* Records from a collection
____

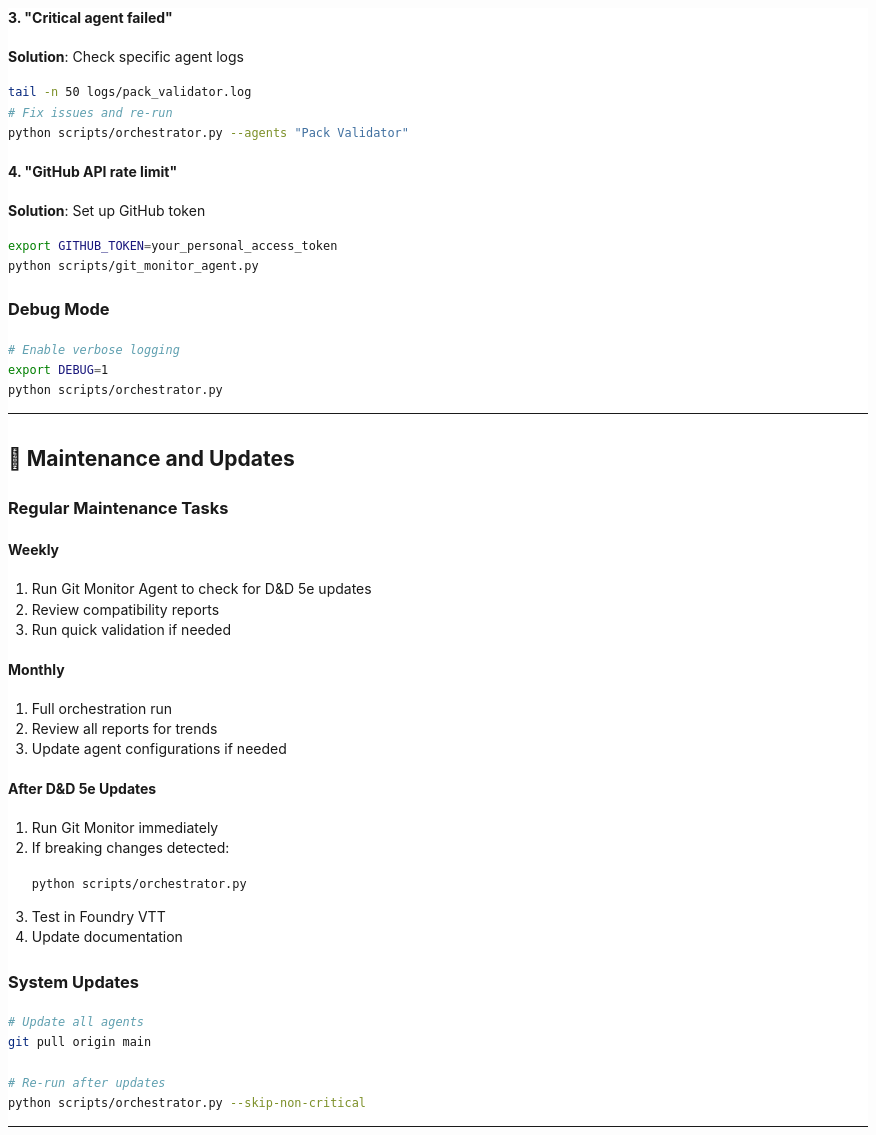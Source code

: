 #### 3. "Critical agent failed"
**Solution**: Check specific agent logs
```bash
tail -n 50 logs/pack_validator.log
# Fix issues and re-run
python scripts/orchestrator.py --agents "Pack Validator"
```

#### 4. "GitHub API rate limit"
**Solution**: Set up GitHub token
```bash
export GITHUB_TOKEN=your_personal_access_token
python scripts/git_monitor_agent.py
```

### Debug Mode
```bash
# Enable verbose logging
export DEBUG=1
python scripts/orchestrator.py
```

---

## 🔄 Maintenance and Updates

### Regular Maintenance Tasks

#### Weekly
1. Run Git Monitor Agent to check for D&D 5e updates
2. Review compatibility reports
3. Run quick validation if needed

#### Monthly
1. Full orchestration run
2. Review all reports for trends
3. Update agent configurations if needed

#### After D&D 5e Updates
1. Run Git Monitor immediately
2. If breaking changes detected:
   ```bash
   python scripts/orchestrator.py
   ```
3. Test in Foundry VTT
4. Update documentation

### System Updates
```bash
# Update all agents
git pull origin main

# Re-run after updates
python scripts/orchestrator.py --skip-non-critical
```

---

____

* TASK TO COMPLETE
Only the lines that contain the string "Review" are to be copied from the records.

* WRITTEN ANSWER
2. Review compatibility reports
2. Review all reports for trends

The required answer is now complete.